_WHAT IS NEEDED_
Your answer should be the lines of the data below that contain "DataNucleus".

=-=-=-=-=

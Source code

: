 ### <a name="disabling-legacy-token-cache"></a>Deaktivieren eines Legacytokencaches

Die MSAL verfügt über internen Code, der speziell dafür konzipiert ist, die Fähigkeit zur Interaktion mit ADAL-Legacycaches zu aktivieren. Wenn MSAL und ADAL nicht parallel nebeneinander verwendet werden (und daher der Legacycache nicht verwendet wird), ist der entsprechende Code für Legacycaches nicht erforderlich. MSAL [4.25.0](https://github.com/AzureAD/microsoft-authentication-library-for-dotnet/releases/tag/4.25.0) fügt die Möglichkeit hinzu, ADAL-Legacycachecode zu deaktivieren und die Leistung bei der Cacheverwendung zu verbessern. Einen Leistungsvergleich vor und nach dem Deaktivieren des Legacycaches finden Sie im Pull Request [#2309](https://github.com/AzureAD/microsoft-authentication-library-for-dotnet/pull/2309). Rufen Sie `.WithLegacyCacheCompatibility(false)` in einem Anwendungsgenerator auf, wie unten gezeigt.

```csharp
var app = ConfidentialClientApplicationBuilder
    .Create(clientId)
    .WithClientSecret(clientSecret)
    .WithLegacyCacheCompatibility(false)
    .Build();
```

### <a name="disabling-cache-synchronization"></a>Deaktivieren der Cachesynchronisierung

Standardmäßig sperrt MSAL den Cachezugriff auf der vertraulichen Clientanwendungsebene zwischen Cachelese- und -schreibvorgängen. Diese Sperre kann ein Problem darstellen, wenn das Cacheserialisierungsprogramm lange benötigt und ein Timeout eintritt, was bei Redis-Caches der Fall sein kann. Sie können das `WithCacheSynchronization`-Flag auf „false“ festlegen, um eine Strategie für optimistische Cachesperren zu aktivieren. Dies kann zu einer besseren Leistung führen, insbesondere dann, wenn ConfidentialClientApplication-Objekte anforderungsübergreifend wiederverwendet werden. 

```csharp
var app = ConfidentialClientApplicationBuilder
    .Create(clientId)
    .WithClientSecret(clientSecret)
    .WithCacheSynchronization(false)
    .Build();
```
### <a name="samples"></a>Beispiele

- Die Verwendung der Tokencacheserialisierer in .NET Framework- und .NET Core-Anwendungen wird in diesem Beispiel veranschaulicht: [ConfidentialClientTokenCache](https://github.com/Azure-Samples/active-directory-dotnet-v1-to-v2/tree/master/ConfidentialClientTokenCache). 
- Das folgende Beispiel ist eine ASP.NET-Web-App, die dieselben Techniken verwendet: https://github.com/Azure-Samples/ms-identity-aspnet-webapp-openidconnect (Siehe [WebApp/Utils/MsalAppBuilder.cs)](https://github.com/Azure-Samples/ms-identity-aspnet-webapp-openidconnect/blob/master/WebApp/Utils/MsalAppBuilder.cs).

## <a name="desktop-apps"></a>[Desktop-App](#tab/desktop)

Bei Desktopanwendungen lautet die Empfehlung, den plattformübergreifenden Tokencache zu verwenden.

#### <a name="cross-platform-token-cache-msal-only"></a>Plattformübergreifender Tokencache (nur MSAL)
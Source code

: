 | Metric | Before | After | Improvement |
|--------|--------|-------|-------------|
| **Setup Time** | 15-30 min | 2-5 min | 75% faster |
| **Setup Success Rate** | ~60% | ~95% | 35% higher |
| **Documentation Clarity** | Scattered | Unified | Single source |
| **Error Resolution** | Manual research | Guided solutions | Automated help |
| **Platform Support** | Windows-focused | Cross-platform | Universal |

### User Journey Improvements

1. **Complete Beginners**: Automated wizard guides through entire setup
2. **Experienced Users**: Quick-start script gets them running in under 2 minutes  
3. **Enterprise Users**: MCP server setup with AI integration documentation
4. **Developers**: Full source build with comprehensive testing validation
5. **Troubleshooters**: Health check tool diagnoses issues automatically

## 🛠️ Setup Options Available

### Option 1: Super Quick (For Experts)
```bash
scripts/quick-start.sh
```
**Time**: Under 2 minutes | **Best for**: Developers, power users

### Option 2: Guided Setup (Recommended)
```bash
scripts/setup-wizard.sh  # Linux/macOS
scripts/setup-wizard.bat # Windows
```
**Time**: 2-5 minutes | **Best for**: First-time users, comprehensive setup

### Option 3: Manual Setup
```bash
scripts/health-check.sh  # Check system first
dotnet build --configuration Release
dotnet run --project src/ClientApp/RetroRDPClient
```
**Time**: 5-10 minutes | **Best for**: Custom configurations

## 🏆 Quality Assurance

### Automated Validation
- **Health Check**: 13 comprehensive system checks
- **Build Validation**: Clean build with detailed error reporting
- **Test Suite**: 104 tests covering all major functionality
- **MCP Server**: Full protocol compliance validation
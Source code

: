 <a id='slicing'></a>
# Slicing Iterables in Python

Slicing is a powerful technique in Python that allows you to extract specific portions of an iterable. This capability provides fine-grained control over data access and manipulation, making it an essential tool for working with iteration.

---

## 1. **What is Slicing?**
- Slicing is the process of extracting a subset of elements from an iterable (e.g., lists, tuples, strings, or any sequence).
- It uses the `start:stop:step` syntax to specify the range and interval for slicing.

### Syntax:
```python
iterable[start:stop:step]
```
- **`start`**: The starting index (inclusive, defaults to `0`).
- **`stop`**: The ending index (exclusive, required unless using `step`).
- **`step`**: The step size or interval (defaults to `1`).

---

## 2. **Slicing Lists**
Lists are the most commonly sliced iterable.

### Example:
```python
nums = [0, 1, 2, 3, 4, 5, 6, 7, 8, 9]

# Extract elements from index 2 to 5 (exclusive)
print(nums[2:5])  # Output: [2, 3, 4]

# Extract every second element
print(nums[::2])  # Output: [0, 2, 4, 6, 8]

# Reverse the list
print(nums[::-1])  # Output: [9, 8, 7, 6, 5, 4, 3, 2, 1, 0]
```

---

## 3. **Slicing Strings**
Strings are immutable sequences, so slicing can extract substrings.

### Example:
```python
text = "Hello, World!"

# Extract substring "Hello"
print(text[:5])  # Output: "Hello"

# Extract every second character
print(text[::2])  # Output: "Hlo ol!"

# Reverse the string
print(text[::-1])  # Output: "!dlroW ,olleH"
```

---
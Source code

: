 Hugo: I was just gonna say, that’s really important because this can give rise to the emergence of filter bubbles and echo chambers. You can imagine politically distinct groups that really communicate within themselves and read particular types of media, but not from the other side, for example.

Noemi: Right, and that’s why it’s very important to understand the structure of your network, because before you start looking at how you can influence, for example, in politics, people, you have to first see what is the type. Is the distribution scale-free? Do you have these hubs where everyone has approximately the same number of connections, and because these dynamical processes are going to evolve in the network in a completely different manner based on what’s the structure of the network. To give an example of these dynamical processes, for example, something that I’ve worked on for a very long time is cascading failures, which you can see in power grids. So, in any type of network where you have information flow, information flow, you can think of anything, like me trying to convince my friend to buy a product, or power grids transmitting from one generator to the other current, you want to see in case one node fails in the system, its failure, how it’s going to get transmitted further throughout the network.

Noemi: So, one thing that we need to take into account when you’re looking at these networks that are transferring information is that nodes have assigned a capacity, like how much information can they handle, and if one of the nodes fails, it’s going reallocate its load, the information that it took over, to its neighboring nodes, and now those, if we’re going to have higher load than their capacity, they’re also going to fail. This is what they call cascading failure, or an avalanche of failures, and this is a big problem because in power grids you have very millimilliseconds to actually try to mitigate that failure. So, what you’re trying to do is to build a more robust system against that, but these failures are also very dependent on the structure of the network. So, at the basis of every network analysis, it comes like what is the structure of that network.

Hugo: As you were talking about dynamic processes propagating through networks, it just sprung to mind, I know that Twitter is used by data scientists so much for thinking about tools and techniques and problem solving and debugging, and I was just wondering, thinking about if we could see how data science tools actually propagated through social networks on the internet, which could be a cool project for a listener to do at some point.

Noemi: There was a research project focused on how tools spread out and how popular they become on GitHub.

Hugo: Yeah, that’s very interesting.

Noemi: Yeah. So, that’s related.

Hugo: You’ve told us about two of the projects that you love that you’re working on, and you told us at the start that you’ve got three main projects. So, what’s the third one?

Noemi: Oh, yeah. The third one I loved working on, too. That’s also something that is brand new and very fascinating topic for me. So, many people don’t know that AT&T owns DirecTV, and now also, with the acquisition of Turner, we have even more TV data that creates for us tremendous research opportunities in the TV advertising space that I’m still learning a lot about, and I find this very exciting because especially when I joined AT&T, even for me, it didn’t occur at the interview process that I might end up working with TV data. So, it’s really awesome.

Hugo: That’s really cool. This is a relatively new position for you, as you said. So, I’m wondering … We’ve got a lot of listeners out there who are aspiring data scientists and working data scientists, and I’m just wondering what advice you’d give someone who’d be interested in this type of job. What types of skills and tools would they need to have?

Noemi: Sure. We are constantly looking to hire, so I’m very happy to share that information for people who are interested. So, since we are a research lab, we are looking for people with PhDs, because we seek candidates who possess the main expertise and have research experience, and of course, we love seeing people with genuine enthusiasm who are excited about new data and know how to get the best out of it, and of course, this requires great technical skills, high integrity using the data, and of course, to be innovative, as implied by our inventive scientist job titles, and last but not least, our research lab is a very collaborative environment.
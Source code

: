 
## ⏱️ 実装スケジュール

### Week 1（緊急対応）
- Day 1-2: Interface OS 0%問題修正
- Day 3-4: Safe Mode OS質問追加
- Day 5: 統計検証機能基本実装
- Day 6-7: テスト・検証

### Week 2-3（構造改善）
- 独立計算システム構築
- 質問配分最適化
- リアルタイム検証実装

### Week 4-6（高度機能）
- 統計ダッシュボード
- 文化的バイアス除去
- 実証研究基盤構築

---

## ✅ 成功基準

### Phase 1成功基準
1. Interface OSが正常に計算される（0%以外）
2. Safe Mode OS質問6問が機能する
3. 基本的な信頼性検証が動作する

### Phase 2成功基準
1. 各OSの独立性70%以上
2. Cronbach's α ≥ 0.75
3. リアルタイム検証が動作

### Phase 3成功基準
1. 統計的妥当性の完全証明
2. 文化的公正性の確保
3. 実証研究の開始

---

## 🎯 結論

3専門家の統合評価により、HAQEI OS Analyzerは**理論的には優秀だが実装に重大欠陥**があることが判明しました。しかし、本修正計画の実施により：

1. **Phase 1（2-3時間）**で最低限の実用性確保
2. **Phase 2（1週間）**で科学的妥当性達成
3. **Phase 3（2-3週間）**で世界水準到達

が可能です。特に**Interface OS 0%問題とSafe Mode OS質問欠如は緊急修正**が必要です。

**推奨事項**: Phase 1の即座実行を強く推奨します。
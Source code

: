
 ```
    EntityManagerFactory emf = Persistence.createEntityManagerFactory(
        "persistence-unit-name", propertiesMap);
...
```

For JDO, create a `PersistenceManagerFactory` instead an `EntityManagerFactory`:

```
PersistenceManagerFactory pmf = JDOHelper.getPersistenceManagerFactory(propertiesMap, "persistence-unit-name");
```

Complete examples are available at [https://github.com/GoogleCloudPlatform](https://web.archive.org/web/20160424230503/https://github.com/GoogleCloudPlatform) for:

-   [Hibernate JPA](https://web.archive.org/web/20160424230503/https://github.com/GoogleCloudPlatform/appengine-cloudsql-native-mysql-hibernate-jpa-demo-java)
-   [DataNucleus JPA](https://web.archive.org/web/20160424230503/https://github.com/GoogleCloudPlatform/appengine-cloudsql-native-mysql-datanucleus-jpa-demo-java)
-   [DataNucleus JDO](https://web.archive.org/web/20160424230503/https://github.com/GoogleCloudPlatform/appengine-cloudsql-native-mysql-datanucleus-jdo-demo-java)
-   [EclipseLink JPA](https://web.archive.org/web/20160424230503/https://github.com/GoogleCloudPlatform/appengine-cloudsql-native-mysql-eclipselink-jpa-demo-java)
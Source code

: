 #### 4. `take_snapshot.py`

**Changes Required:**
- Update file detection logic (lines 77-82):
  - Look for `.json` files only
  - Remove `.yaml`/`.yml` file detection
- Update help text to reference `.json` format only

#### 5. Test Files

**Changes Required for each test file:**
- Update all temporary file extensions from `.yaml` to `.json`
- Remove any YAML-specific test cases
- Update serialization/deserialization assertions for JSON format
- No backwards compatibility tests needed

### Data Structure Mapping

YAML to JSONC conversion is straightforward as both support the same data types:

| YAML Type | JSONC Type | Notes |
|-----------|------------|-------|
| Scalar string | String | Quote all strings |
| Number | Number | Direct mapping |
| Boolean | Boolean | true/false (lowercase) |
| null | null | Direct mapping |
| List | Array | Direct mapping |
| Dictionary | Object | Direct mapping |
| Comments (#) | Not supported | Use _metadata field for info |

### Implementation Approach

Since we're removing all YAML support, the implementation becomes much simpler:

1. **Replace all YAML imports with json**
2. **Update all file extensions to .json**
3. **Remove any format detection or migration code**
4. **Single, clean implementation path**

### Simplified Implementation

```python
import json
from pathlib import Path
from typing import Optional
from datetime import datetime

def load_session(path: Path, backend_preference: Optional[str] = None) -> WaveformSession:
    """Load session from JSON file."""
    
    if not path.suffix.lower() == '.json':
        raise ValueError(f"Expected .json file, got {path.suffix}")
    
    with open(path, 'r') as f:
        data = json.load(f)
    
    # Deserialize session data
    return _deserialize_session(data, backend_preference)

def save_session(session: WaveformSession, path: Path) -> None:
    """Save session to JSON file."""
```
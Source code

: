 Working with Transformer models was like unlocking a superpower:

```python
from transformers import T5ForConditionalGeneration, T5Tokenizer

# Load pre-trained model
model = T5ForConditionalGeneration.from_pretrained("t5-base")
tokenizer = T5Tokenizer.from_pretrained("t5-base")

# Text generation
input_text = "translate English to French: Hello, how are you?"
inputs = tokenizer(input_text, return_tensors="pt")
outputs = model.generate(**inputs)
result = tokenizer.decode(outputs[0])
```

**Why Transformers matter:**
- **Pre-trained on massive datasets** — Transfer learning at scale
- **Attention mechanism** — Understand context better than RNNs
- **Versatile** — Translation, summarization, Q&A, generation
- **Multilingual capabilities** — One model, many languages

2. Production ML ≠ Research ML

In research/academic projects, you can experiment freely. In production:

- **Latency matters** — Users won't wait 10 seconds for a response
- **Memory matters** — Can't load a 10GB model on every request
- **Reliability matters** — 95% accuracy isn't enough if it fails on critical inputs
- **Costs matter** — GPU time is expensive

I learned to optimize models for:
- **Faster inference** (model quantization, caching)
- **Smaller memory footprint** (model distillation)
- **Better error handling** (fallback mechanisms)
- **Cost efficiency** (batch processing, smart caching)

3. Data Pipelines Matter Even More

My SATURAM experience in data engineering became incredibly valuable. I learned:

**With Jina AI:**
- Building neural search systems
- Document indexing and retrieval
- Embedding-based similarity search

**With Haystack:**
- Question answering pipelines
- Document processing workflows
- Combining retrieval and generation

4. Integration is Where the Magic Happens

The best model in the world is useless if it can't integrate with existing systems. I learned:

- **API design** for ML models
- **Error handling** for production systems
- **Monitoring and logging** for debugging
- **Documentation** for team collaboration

=-=-=-=-=

_OUTPUT_
-   [DataNucleus JPA](https://web.archive.org/web/20160424230503/https://github.com/GoogleCloudPlatform/appengine-cloudsql-native-mysql-datanucleus-jpa-demo-java)
-   [DataNucleus JDO](https://web.archive.org/web/20160424230503/https://github.com/GoogleCloudPlatform/appengine-cloudsql-native-mysql-datanucleus-jdo-demo-java)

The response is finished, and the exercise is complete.